··· RECORDS TO USE

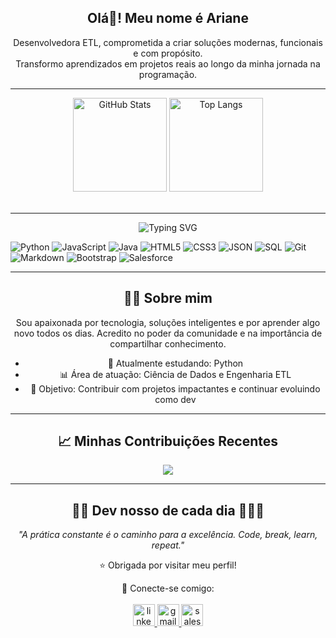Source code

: <div align="center">

<h2 align="center">Olá👋! Meu nome é Ariane</h2>

Desenvolvedora ETL, comprometida a criar soluções modernas, funcionais e com propósito.  
Transformo aprendizados em projetos reais ao longo da minha jornada na programação.

</div>

---

<div align="center">
  <img src="https://github-readme-stats.vercel.app/api?username=Arii19&hide_title=false&hide_rank=false&show_icons=true&include_all_commits=true&count_private=true&disable_animations=false&theme=dracula&locale=pt-br&hide_border=false" height="150" alt="GitHub Stats" />
  <img src="https://github-readme-stats.vercel.app/api/top-langs?username=Arii19&locale=pt-br&hide_title=false&layout=compact&card_width=320&langs_count=5&theme=dracula&hide_border=false" height="150" alt="Top Langs" />
</div>

<br clear="both">

---

<p align="center">
  <img src="https://readme-typing-svg.herokuapp.com?font=Fira+Code&size=25&pause=1000&center=true&vCenter=true&multiline=true&width=435&lines=%F0%9F%92%A1+Conhecimentos+em%3A" alt="Typing SVG" />
</p>

<div align="left">

![Python](https://img.shields.io/badge/Python-3776AB?style=for-the-badge&logo=python&logoColor=white)
![JavaScript](https://img.shields.io/badge/JavaScript-F7DF1E?style=for-the-badge&logo=javascript&logoColor=black)
![Java](https://img.shields.io/badge/Java-ED8B00?style=for-the-badge&logo=java&logoColor=white)
![HTML5](https://img.shields.io/badge/HTML5-E34F26?style=for-the-badge&logo=html5&logoColor=white)
![CSS3](https://img.shields.io/badge/CSS3-1572B6?style=for-the-badge&logo=css3&logoColor=white)
![JSON](https://img.shields.io/badge/JSON-333333?style=for-the-badge&logo=json&logoColor=white)
![SQL](https://img.shields.io/badge/SQL-FF0000?style=for-the-badge&logo=sqlite&logoColor=white)
![Git](https://img.shields.io/badge/Git-F05032?style=for-the-badge&logo=git&logoColor=white)
![Markdown](https://img.shields.io/badge/Markdown-000000?style=for-the-badge&logo=markdown&logoColor=white)
![Bootstrap](https://img.shields.io/badge/Bootstrap-7952B3?style=for-the-badge&logo=bootstrap&logoColor=white)
![Salesforce](https://img.shields.io/badge/Salesforce-00A1E0?style=for-the-badge&logo=salesforce&logoColor=white)

</div>

---

<div align="center"> 
<h2>👩‍💻 Sobre mim</h2>

</div>

<div align="center">
Sou apaixonada por tecnologia, soluções inteligentes e por aprender algo novo todos os dias.  
Acredito no poder da comunidade e na importância de compartilhar conhecimento.

- 🌱 Atualmente estudando: Python  
- 📊 Área de atuação: Ciência de Dados e Engenharia ETL  
- 🎯 Objetivo: Contribuir com projetos impactantes e continuar evoluindo como dev  

---

<div align="center">

## 📈 Minhas Contribuições Recentes

<img src="https://github-profile-trophy.vercel.app/?username=Arii19&theme=dracula&no-frame=true&column=4" />

</div>

---

<div align="center"> 
<h2>👩‍💻 Dev nosso de cada dia 👩🏻‍💻</h2>

_"A prática constante é o caminho para a excelência. Code, break, learn, repeat."_

⭐ Obrigada por visitar meu perfil!

🔗 Conecte-se comigo:
<br><br>
<a href="https://www.linkedin.com/in/ariane-rodrigues-2946851aa/" target="_blank">
  <img src="https://img.shields.io/static/v1?message=LinkedIn&logo=linkedin&label=&color=0077B5&logoColor=white&labelColor=&style=for-the-badge" height="35" alt="linkedin logo" />
</a>
<a href="mailto:ariane19duarte@gmail.com">
  <img src="https://img.shields.io/static/v1?message=Gmail&logo=gmail&label=&color=D14836&logoColor=white&labelColor=&style=for-the-badge" height="35" alt="gmail logo" />
</a>
<a href="https://www.salesforce.com/trailblazer/aduarte40" target="_blank">
  <img src="https://img.shields.io/static/v1?message=Salesforce&logo=salesforce&label=&color=00A1E0&logoColor=white&labelColor=&style=for-the-badge" height="35" alt="salesforce logo" />
</a>

</div>

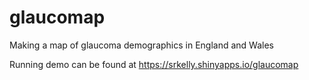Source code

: # glaucomap
 Making a map of glaucoma demographics in England and Wales

Running demo can be found at https://srkelly.shinyapps.io/glaucomap
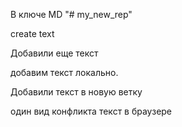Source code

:  В ключе MD "# my_new_rep" 

 create text

 Добавили еще текст

добавим текст локально.

Добавили текст в новую ветку 

один вид конфликта текст в браузере
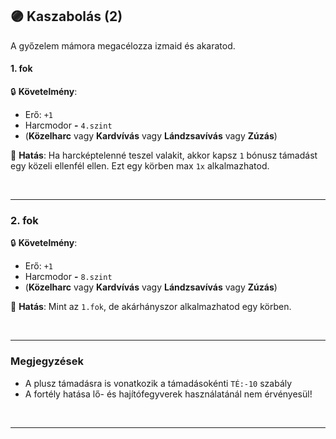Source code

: ## 🟣 Kaszabolás (2)

A győzelem mámora megacélozza izmaid és akaratod.
#### 1. fok

🔒 **Követelmény**:
- Erő: `+1`
- Harcmodor  **-** `4.szint`
- (**Közelharc** vagy **Kardvívás** vagy **Lándzsavívás** vagy **Zúzás**)

🌟 **Hatás**: Ha harcképtelenné teszel valakit, akkor kapsz `1` bónusz támadást egy közeli ellenfél ellen. Ezt egy körben max `1x` alkalmazhatod.

<br />

---
### 2. fok

🔒 **Követelmény**:
- Erő: `+1`
- Harcmodor  **-** `8.szint`
- (**Közelharc** vagy **Kardvívás** vagy **Lándzsavívás** vagy **Zúzás**)

🌟 **Hatás**: Mint az `1.fok`, de akárhányszor alkalmazhatod egy körben.

<br />

---
### Megjegyzések

- A plusz támadásra is vonatkozik a támadásokénti `TÉ:-10` szabály
- A fortély hatása lő- és hajítófegyverek használatánál nem érvényesül!

<br />

---
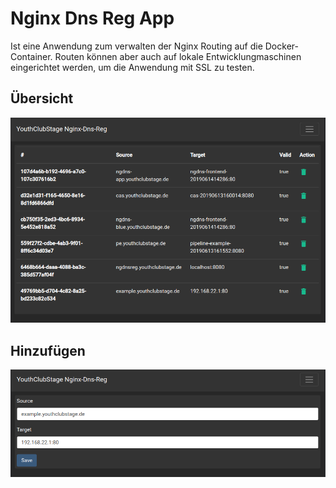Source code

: # Nginx Dns Reg App
Ist eine Anwendung zum verwalten der Nginx Routing auf die Docker-Container.
Routen können aber auch auf lokale Entwicklungmaschinen eingerichtet werden,
um die Anwendung mit SSL zu testen.

## Übersicht
![Übersichtsbild](doc/show.png)

## Hinzufügen
![Bild](doc/add.png)
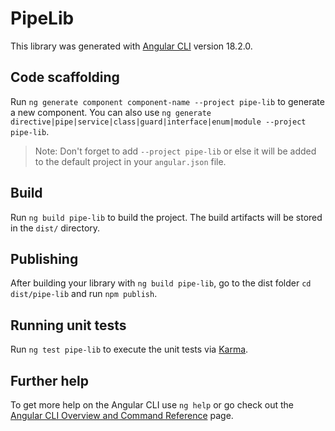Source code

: # PipeLib

This library was generated with [Angular CLI](https://github.com/angular/angular-cli) version 18.2.0.

## Code scaffolding

Run `ng generate component component-name --project pipe-lib` to generate a new component. You can also use `ng generate directive|pipe|service|class|guard|interface|enum|module --project pipe-lib`.
> Note: Don't forget to add `--project pipe-lib` or else it will be added to the default project in your `angular.json` file. 

## Build

Run `ng build pipe-lib` to build the project. The build artifacts will be stored in the `dist/` directory.

## Publishing

After building your library with `ng build pipe-lib`, go to the dist folder `cd dist/pipe-lib` and run `npm publish`.

## Running unit tests

Run `ng test pipe-lib` to execute the unit tests via [Karma](https://karma-runner.github.io).

## Further help

To get more help on the Angular CLI use `ng help` or go check out the [Angular CLI Overview and Command Reference](https://angular.dev/tools/cli) page.
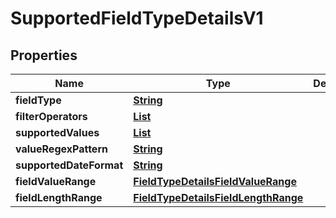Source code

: 

# SupportedFieldTypeDetailsV1


## Properties

| Name | Type | Description | Notes |
|------------ | ------------- | ------------- | -------------|
|**fieldType** | [**String**](String.md) |  |  |
|**filterOperators** | [**List**](List.md) |  |  |
|**supportedValues** | [**List**](List.md) |  |  [optional] |
|**valueRegexPattern** | [**String**](String.md) |  |  [optional] |
|**supportedDateFormat** | [**String**](String.md) |  |  [optional] |
|**fieldValueRange** | [**FieldTypeDetailsFieldValueRange**](FieldTypeDetailsFieldValueRange.md) |  |  [optional] |
|**fieldLengthRange** | [**FieldTypeDetailsFieldLengthRange**](FieldTypeDetailsFieldLengthRange.md) |  |  [optional] |



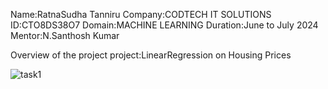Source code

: Name:RatnaSudha Tanniru
Company:CODTECH IT SOLUTIONS
ID:CTO8DS38O7
Domain:MACHINE LEARNING
Duration:June to July 2024
Mentor:N.Santhosh Kumar

Overview of the project
project:LinearRegression on Housing Prices

![task1](https://github.com/user-attachments/assets/8869b496-ce41-401e-a3d1-71192b784b3d)
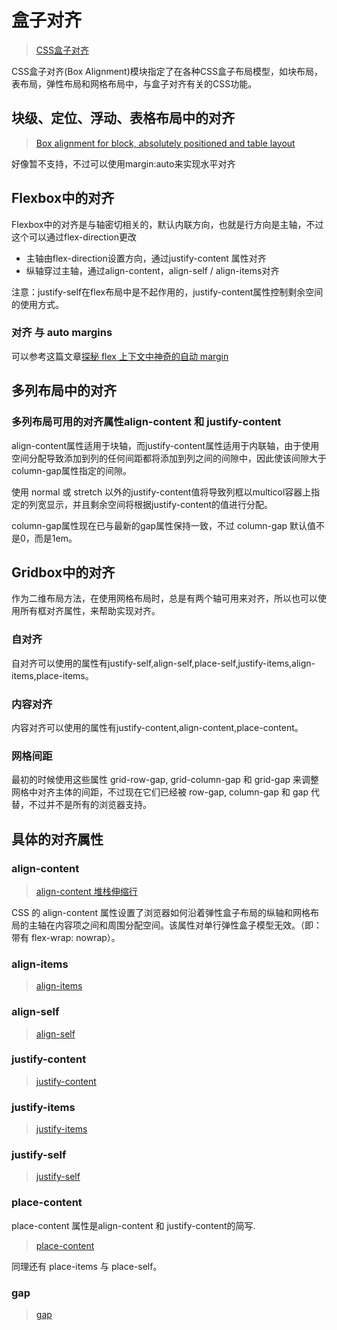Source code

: # 盒子对齐

>[CSS盒子对齐](https://developer.mozilla.org/zh-CN/docs/Web/CSS/CSS_Box_Alignment)

CSS盒子对齐(Box Alignment)模块指定了在各种CSS盒子布局模型，如块布局，表布局，弹性布局和网格布局中，与盒子对齐有关的CSS功能。

## 块级、定位、浮动、表格布局中的对齐

>[Box alignment for block, absolutely positioned and table layout](https://developer.mozilla.org/zh-CN/docs/Web/CSS/CSS_Box_Alignment/Box_Alignment_In_Block_Abspos_Tables)

好像暂不支持，不过可以使用margin:auto来实现水平对齐

## Flexbox中的对齐

Flexbox中的对齐是与轴密切相关的，默认内联方向，也就是行方向是主轴，不过这个可以通过flex-direction更改

+ 主轴由flex-direction设置方向，通过justify-content 属性对齐
+ 纵轴穿过主轴，通过align-content，align-self / align-items对齐

注意：justify-self在flex布局中是不起作用的，justify-content属性控制剩余空间的使用方式。

### 对齐 与 auto margins

可以参考这篇文章[探秘 flex 上下文中神奇的自动 margin](https://juejin.im/post/5ce60afde51d455ca04361b1)

## 多列布局中的对齐

### 多列布局可用的对齐属性align-content 和 justify-content

align-content属性适用于块轴，而justify-content属性适用于内联轴，由于使用空间分配导致添加到列的任何间距都将添加到列之间的间隙中，因此使该间隙大于column-gap属性指定的间隙。

使用 normal 或 stretch 以外的justify-content值将导致列框以multicol容器上指定的列宽显示，并且剩余空间将根据justify-content的值进行分配。

column-gap属性现在已与最新的gap属性保持一致，不过 column-gap 默认值不是0，而是1em。

## Gridbox中的对齐

作为二维布局方法，在使用网格布局时，总是有两个轴可用来对齐，所以也可以使用所有框对齐属性，来帮助实现对齐。

### 自对齐

自对齐可以使用的属性有justify-self,align-self,place-self,justify-items,align-items,place-items。

### 内容对齐

内容对齐可以使用的属性有justify-content,align-content,place-content。

### 网格间距

最初的时候使用这些属性 grid-row-gap, grid-column-gap 和 grid-gap 来调整网格中对齐主体的间距，不过现在它们已经被 row-gap, column-gap 和 gap 代替，不过并不是所有的浏览器支持。

## 具体的对齐属性

### align-content

>[align-content 堆栈伸缩行](https://developer.mozilla.org/zh-CN/docs/Web/CSS/align-content)

CSS 的 align-content 属性设置了浏览器如何沿着弹性盒子布局的纵轴和网格布局的主轴在内容项之间和周围分配空间。该属性对单行弹性盒子模型无效。（即：带有 flex-wrap: nowrap）。

### align-items

>[align-items](https://developer.mozilla.org/zh-CN/docs/Web/CSS/align-items)

### align-self

>[align-self](https://developer.mozilla.org/zh-CN/docs/Web/CSS/align-self)

### justify-content

>[justify-content](https://developer.mozilla.org/zh-CN/docs/Web/CSS/justify-content)

### justify-items

>[justify-items](https://developer.mozilla.org/zh-CN/docs/Web/CSS/justify-items)

### justify-self

>[justify-self](https://developer.mozilla.org/zh-CN/docs/Web/CSS/justify-self)

### place-content

place-content 属性是align-content 和 justify-content的简写.

>[place-content](https://developer.mozilla.org/zh-CN/docs/Web/CSS/place-content)

同理还有 place-items 与 place-self。

### gap

>[gap](https://developer.mozilla.org/zh-CN/docs/Web/CSS/gap)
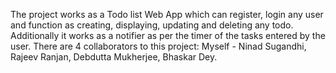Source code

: The project works as a Todo list Web App which can register, login any user and function as creating, displaying, updating and deleting any todo. Additionally it works as a notifier as per the timer of the tasks entered by the user.
There are 4 collaborators to this project: Myself - Ninad Sugandhi, Rajeev Ranjan, Debdutta Mukherjee, Bhaskar Dey.
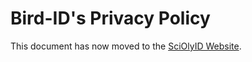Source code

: # Bird-ID's Privacy Policy

This document has now moved to the [SciOlyID Website](https://sciolyid.org/privacy/).
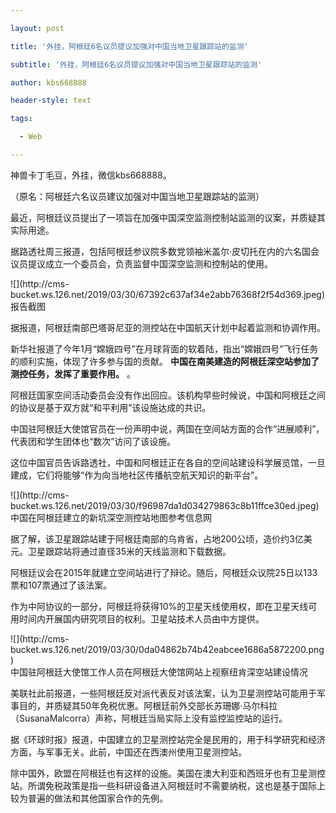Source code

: ---
layout: post
title: '外挂，阿根廷6名议员提议加强对中国当地卫星跟踪站的监测'
subtitle: '外挂，阿根廷6名议员提议加强对中国当地卫星跟踪站的监测'
author: kbs668888
header-style: text
tags:
  - Web
---
神兽卡丁毛豆，外挂，微信kbs668888。

（原名：阿根廷六名议员建议加强对中国当地卫星跟踪站的监测）

最近，阿根廷议员提出了一项旨在加强中国深空监测控制站监测的议案，并质疑其实际用途。

据路透社周三报道，包括阿根廷参议院多数党领袖米盖尔·皮切托在内的六名国会议员提议成立一个委员会，负责监督中国深空监测和控制站的使用。

![](http://cms-
bucket.ws.126.net/2019/03/30/67392c637af34e2abb76368f2f54d369.jpeg)  
报告截图

据报道，阿根廷南部巴塔哥尼亚的测控站在中国航天计划中起着监测和协调作用。

新华社报道了今年1月“嫦娥四号”在月球背面的软着陆，指出“嫦娥四号”飞行任务的顺利实施，体现了许多参与国的贡献。
**中国在南美建造的阿根廷深空站参加了测控任务，发挥了重要作用。** 。

阿根廷国家空间活动委员会没有作出回应。该机构早些时候说，中国和阿根廷之间的协议是基于双方就“和平利用”该设施达成的共识。

中国驻阿根廷大使馆官员在一份声明中说，两国在空间站方面的合作“进展顺利”，代表团和学生团体也“数次”访问了该设施。

这位中国官员告诉路透社，中国和阿根廷正在各自的空间站建设科学展览馆，一旦建成，它们将能够“作为向当地社区传播航空航天知识的新平台”。

![](http://cms-
bucket.ws.126.net/2019/03/30/f96987da1d034279863c8b11ffce30ed.jpeg)  
中国在阿根廷建立的新坑深空测控站地图参考信息网

据了解，该卫星跟踪站建于阿根廷南部的乌肯省，占地200公顷，造价约3亿美元。卫星跟踪站将通过直径35米的天线监测和下载数据。

阿根廷议会在2015年就建立空间站进行了辩论。随后，阿根廷众议院25日以133票和107票通过了该法案。

作为中阿协议的一部分，阿根廷将获得10%的卫星天线使用权，即在卫星天线可用时间内开展国内研究项目的权利。卫星站技术人员由中方提供。

![](http://cms-
bucket.ws.126.net/2019/03/30/0da04862b74b42eabcee1686a5872200.png)  
中国驻阿根廷大使馆工作人员在阿根廷大使馆网站上视察纽肯深空站建设情况

美联社此前报道，一些阿根廷反对派代表反对该法案，认为卫星测控站可能用于军事目的，并质疑其50年免税优惠。阿根廷前外交部长苏珊娜·马尔科拉（SusanaMalcorra）声称，阿根廷当局实际上没有监控监控站的运行。

据《环球时报》报道，中国建立的卫星测控站完全是民用的，用于科学研究和经济方面，与军事无关。此前，中国还在西澳州使用卫星测控站。

除中国外，欧盟在阿根廷也有这样的设施。美国在澳大利亚和西班牙也有卫星测控站。所谓免税政策是指一些科研设备进入阿根廷时不需要纳税，这也是基于国际上较为普遍的做法和其他国家合作的先例。

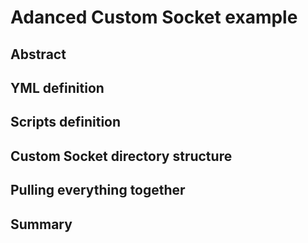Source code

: # Adanced Custom Socket example
 
## Abstract

## YML definition

## Scripts definition

## Custom Socket directory structure

## Pulling everything together

## Summary

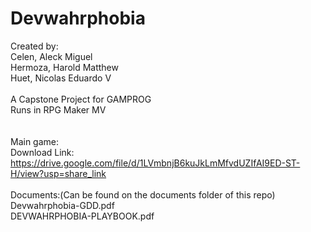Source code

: # Devwahrphobia
Created by:<br>
Celen, Aleck Miguel<br>
Hermoza, Harold Matthew<br>
Huet, Nicolas Eduardo V<br>
<br>
A Capstone Project for GAMPROG
<br>
Runs in RPG Maker MV
<br>
<br>
<br>
Main game:<br>
Download Link:<br>
https://drive.google.com/file/d/1LVmbnjB6kuJkLmMfvdUZIfAI9ED-ST-H/view?usp=share_link
<br>
<br>
Documents:(Can be found on the documents folder of this repo)<br>
Devwahrphobia-GDD.pdf<br>
DEVWAHRPHOBIA-PLAYBOOK.pdf<br>
<br>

······

__YOUR ASSIGNMENT__:
Scan the listing above for the word "github" and copy every line that holds it.

__RESPONSE TO THE TASK__:
  <img src="https://github-readme-stats.vercel.app/api?username=Arii19&hide_title=false&hide_rank=false&show_icons=true&include_all_commits=true&count_private=true&disable_animations=false&theme=dracula&locale=pt-br&hide_border=false" height="150" alt="GitHub Stats" />
  <img src="https://github-readme-stats.vercel.app/api/top-langs?username=Arii19&locale=pt-br&hide_title=false&layout=compact&card_width=320&langs_count=5&theme=dracula&hide_border=false" height="150" alt="Top Langs" />
<img src="https://github-profile-trophy.vercel.app/?username=Arii19&theme=dracula&no-frame=true&column=4" />
This library was generated with [Angular CLI](https://github.com/angular/angular-cli) version 18.2.0.
Run `ng test pipe-lib` to execute the unit tests via [Karma](https://karma-runner.github.io).
![task1](https://github.com/user-attachments/assets/8869b496-ce41-401e-a3d1-71192b784b3d)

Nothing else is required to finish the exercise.